Founder & Lead Provider
Meet Eli Yachini, FNP-BC, CWCP
Eli Yachini is a board-certified Family Nurse Practitioner and Certified Wound Care Professional based in Northridge, California. He is the founder and lead provider of Emet Mobile Wound Care, where he delivers expert in-home wound treatment to patients across the San Fernando Valley, Santa Clarita, the Antelope Valley, and surrounding communities.
Eli built Emet on a simple idea: patients deserve skilled wound care, delivered honestly, in the place where they actually live.
Northridge, CA · Serving Southern California
Credentials & Experience
A Clinical Career Measured in Decades.
Training and experience that span emergency medicine, clinical research, and advanced wound care.
- Master of Science in Nursing (MSN) — Chamberlain University, Chicago
- Family Nurse Practitioner, Board Certified (FNP-BC)
- Certified Wound Care Professional (CWCP)
- 11 years as a Registered Nurse in Emergency Medicine — including 5 years at a Level II trauma center
- 15 years of total emergency room experience
- 10 years in clinical research as a PK (pharmacokinetic) nurse
- 2 years specializing in wound care
- 1 year of urgent care practice as a nurse practitioner
- Continuing education — regular attendee of national wound care conferences and clinical training programs
How Eli found wound care.
Wound care wasn't part of the plan. After finishing nurse practitioner school, the first opportunity that came along happened to be in wound care — and within a few months, Eli was hooked.
Two things stood out. First, the work was tangible. Unlike many areas of medicine where progress is measured in lab values or imaging studies, wound care produces results you can see with your own eyes. A wound that's smaller, cleaner, and closer to closed is unmistakable evidence that the treatment is working. That direct, visible feedback loop felt different from anything else in clinical practice.
Second, the patient education piece resonated deeply. So many patients had been living with chronic wounds for months or years without ever being told why their wound wasn't healing or what they could do to change the trajectory. Sitting down with patients and families, explaining the underlying causes — diabetes, circulation, nutrition, pressure — and giving them a real plan to follow consistently led to outcomes that surprised even the patients themselves. That combination of clinical results and patient empowerment is why Eli stayed in the field.
The path to wound care
“Patients heal faster when they actually understand what's happening to their bodies. Education is part of the treatment.”
— Eli Yachini, FNP-BC, CWCP
The founding of Emet
Why Eli Founded Emet
Emet
An ancient word for truth — the standard the practice is built on.

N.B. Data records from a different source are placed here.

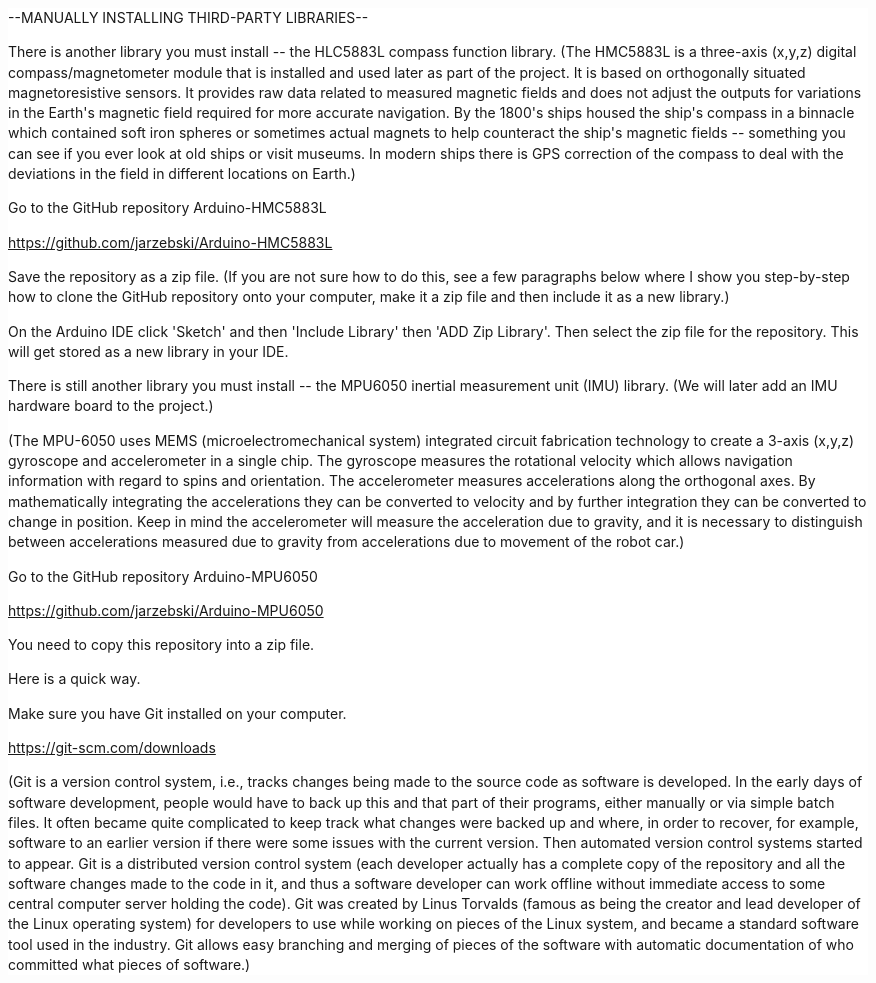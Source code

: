 
--MANUALLY INSTALLING THIRD-PARTY LIBRARIES--

There is another library you must install -- the HLC5883L compass function library. (The HMC5883L is a three-axis (x,y,z) digital compass/magnetometer module that is installed and used later as part of the project. It is based on orthogonally situated magnetoresistive sensors. It provides raw data related to measured magnetic fields and does not adjust the outputs for variations in the Earth's magnetic field required for more accurate navigation. By the 1800's ships housed the ship's compass in a binnacle which contained soft iron spheres or sometimes actual magnets to help counteract the ship's magnetic fields -- something you can see if you ever look at old ships or visit museums. In modern ships there is GPS correction of the compass to deal with the deviations in the field in different locations on Earth.)

Go to the GitHub repository Arduino-HMC5883L

https://github.com/jarzebski/Arduino-HMC5883L

Save the repository as a zip file.  (If you are not sure how to do this, see a few paragraphs below where I show you step-by-step how to clone the GitHub repository onto your computer, make it a zip file and then include it as a new library.)

On the Arduino IDE click 'Sketch' and then 'Include Library' then 'ADD Zip Library'. Then select the zip file for the repository. This will get stored as a new library in your IDE.

There is still another library you must install -- the MPU6050 inertial measurement unit (IMU) library. (We will later add an IMU hardware board to the project.) 

(The MPU-6050 uses MEMS (microelectromechanical system) integrated circuit fabrication technology to create a 3-axis (x,y,z) gyroscope and accelerometer in a single chip. The gyroscope measures the rotational velocity which allows navigation information with regard to spins and orientation. The accelerometer measures accelerations along the orthogonal axes. By mathematically integrating the accelerations they can be converted to velocity and by further integration they can be converted to change in position. Keep in mind the accelerometer will measure the acceleration due to gravity, and it is necessary to distinguish between accelerations measured due to gravity from accelerations due to movement of the robot car.)

Go to the GitHub repository Arduino-MPU6050

https://github.com/jarzebski/Arduino-MPU6050

You need to copy this repository into a zip file.

Here is a quick way.

Make sure you have Git installed on your computer. 

https://git-scm.com/downloads

(Git is a version control system, i.e., tracks changes being made to the source code as software is developed. In the early days of software development, people would have to back up this and that part of their programs, either manually or via simple batch files. It often became quite complicated to keep track what changes were backed up and where, in order to recover, for example, software to an earlier version if there were some issues with the current version. Then automated version control systems started to appear. Git is a distributed version control system (each developer actually has a complete copy of the repository and all the software changes made to the code in it, and thus a software developer can work offline without immediate access to some central computer server holding the code). Git was created by Linus Torvalds (famous as being the creator and lead developer of the Linux operating system) for developers to use while working on pieces of the Linux system, and became a standard software tool used in the industry. Git allows easy branching and merging of pieces of the software with automatic documentation of who committed what pieces of software.)
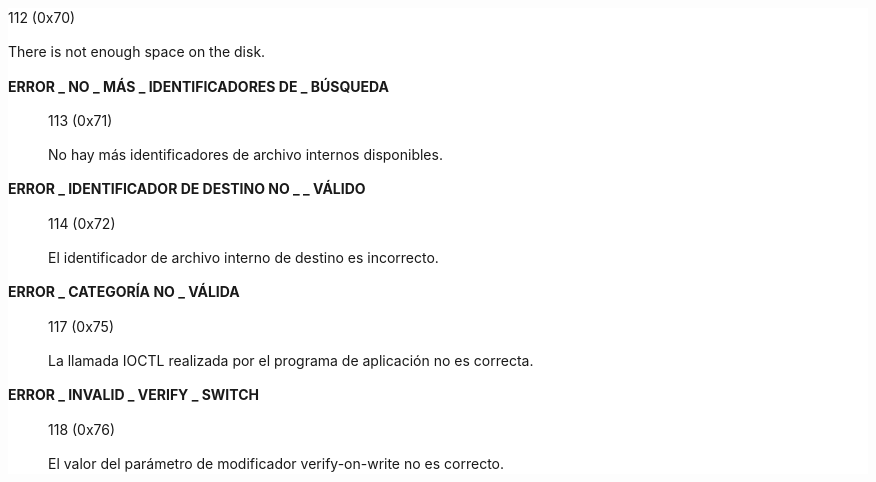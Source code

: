 112 (0x70)
</dt> <dt>



There is not enough space on the disk.


</dt> </dl> </dd> <dt>

<span id="ERROR_NO_MORE_SEARCH_HANDLES"></span><span id="error_no_more_search_handles"></span>**ERROR \_ NO \_ MÁS \_ IDENTIFICADORES DE \_ BÚSQUEDA**
</dt> <dd> <dl> <dt>

113 (0x71)
</dt> <dt>



No hay más identificadores de archivo internos disponibles.


</dt> </dl> </dd> <dt>

<span id="ERROR_INVALID_TARGET_HANDLE"></span><span id="error_invalid_target_handle"></span>**ERROR \_ IDENTIFICADOR DE DESTINO NO \_ \_ VÁLIDO**
</dt> <dd> <dl> <dt>

114 (0x72)
</dt> <dt>



El identificador de archivo interno de destino es incorrecto.


</dt> </dl> </dd> <dt>

<span id="ERROR_INVALID_CATEGORY"></span><span id="error_invalid_category"></span>**ERROR \_ CATEGORÍA NO \_ VÁLIDA**
</dt> <dd> <dl> <dt>

117 (0x75)
</dt> <dt>



La llamada IOCTL realizada por el programa de aplicación no es correcta.


</dt> </dl> </dd> <dt>

<span id="ERROR_INVALID_VERIFY_SWITCH"></span><span id="error_invalid_verify_switch"></span>**ERROR \_ INVALID \_ VERIFY \_ SWITCH**
</dt> <dd> <dl> <dt>

118 (0x76)
</dt> <dt>



El valor del parámetro de modificador verify-on-write no es correcto.


</dt> </dl> </dd> <dt>
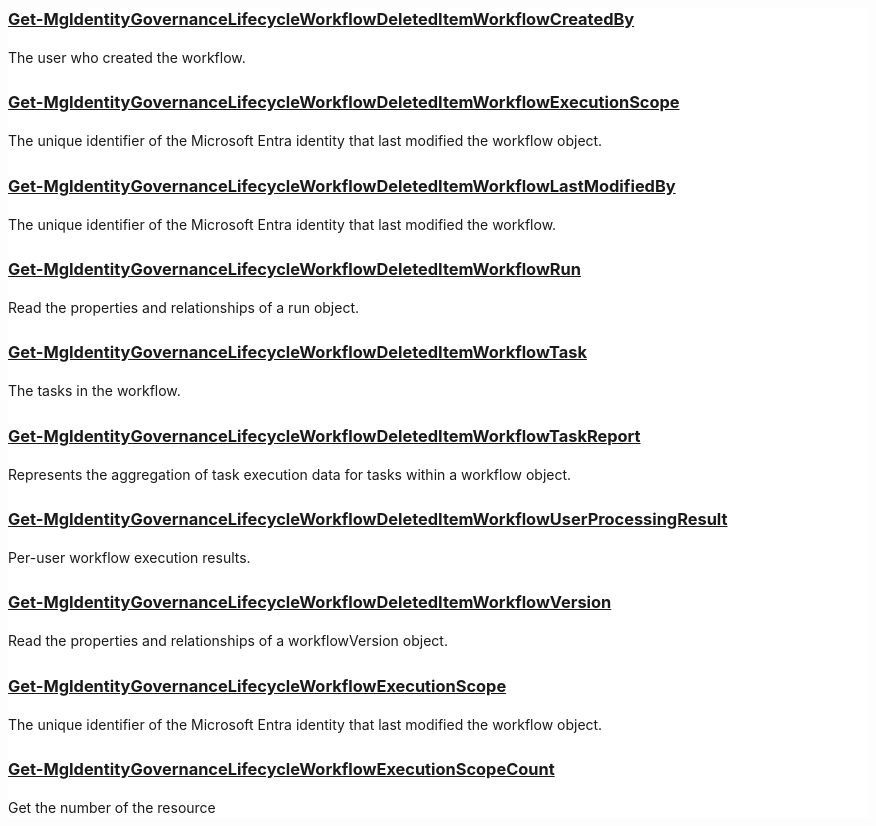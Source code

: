 ### [Get-MgIdentityGovernanceLifecycleWorkflowDeletedItemWorkflowCreatedBy](Get-MgIdentityGovernanceLifecycleWorkflowDeletedItemWorkflowCreatedBy.md)
The user who created the workflow.

### [Get-MgIdentityGovernanceLifecycleWorkflowDeletedItemWorkflowExecutionScope](Get-MgIdentityGovernanceLifecycleWorkflowDeletedItemWorkflowExecutionScope.md)
The unique identifier of the Microsoft Entra identity that last modified the workflow object.

### [Get-MgIdentityGovernanceLifecycleWorkflowDeletedItemWorkflowLastModifiedBy](Get-MgIdentityGovernanceLifecycleWorkflowDeletedItemWorkflowLastModifiedBy.md)
The unique identifier of the Microsoft Entra identity that last modified the workflow.

### [Get-MgIdentityGovernanceLifecycleWorkflowDeletedItemWorkflowRun](Get-MgIdentityGovernanceLifecycleWorkflowDeletedItemWorkflowRun.md)
Read the properties and relationships of a run object.

### [Get-MgIdentityGovernanceLifecycleWorkflowDeletedItemWorkflowTask](Get-MgIdentityGovernanceLifecycleWorkflowDeletedItemWorkflowTask.md)
The tasks in the workflow.

### [Get-MgIdentityGovernanceLifecycleWorkflowDeletedItemWorkflowTaskReport](Get-MgIdentityGovernanceLifecycleWorkflowDeletedItemWorkflowTaskReport.md)
Represents the aggregation of task execution data for tasks within a workflow object.

### [Get-MgIdentityGovernanceLifecycleWorkflowDeletedItemWorkflowUserProcessingResult](Get-MgIdentityGovernanceLifecycleWorkflowDeletedItemWorkflowUserProcessingResult.md)
Per-user workflow execution results.

### [Get-MgIdentityGovernanceLifecycleWorkflowDeletedItemWorkflowVersion](Get-MgIdentityGovernanceLifecycleWorkflowDeletedItemWorkflowVersion.md)
Read the properties and relationships of a workflowVersion object.

### [Get-MgIdentityGovernanceLifecycleWorkflowExecutionScope](Get-MgIdentityGovernanceLifecycleWorkflowExecutionScope.md)
The unique identifier of the Microsoft Entra identity that last modified the workflow object.

### [Get-MgIdentityGovernanceLifecycleWorkflowExecutionScopeCount](Get-MgIdentityGovernanceLifecycleWorkflowExecutionScopeCount.md)
Get the number of the resource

After spending time in wound care and seeing how the industry operated, Eli kept running into the same pattern: a system that often prioritized billing over healing. Patients receiving treatments they didn't need. Wounds being managed in ways that maximized visit frequency rather than maximizing recovery. Care plans driven by what was reimbursable rather than what was right.
Emet was founded as a deliberate alternative. The name is an ancient word for truth — and that's the standard the practice is built on. Honest assessments. Honest expectations. Honest care plans that prioritize what the patient actually needs, not what generates the highest reimbursement. When a wound doesn't need a particular advanced therapy, Eli says so. When it does, he explains why in language patients and families can understand.
In a field where shortcuts are common, Eli's commitment is straightforward: treat every patient the way he'd want his own family to be treated.
Background
A Clinical Perspective Rooted in the ER
15+
Years of ER experience.
10
Years in clinical research.
5
Years at a Level II trauma center.
2+
Years specialized in wound care.
Eli's background in emergency medicine — including five years at a Level II trauma center — shapes how he practices wound care today. In the ER, he saw wounds at every stage and severity: traumatic injuries, post-surgical complications, advanced diabetic ulcers, infections that had progressed to sepsis, and pressure injuries on patients who'd been living with them for months. A decade of concurrent work as a PK (pharmacokinetic) nurse in clinical research added a rigorous, protocol-driven mindset — the ability to follow evidence closely, document precisely, and think critically about what's actually working.
That experience built two things that benefit every patient he sees now. First, clinical instincts for recognizing when a wound is heading in a dangerous direction — and acting on that recognition early. Second, a high tolerance for complexity. Patients with multiple comorbidities, complicated medication regimens, or difficult social situations don't intimidate him. They're who he's been treating his whole career.
A patient story
A case that stays with him.
One patient stands out as a reminder of why this work matters. An elderly woman with diabetes had been told she would need an amputation. The wound had been open for months, and her family had largely accepted that surgery was the only path forward.
With consistent, skilled wound care delivered in her home — proper debridement, the right dressings, attention to her blood sugar control, and clear education for her caregivers — the wound closed in six weeks. No surgery. No hospital admission. The patient stayed mobile, stayed home, and avoided a procedure that would have changed the rest of her life.
That's the kind of outcome that drives the work. Not every wound has that ending, but every patient deserves a provider who's willing to fight for it.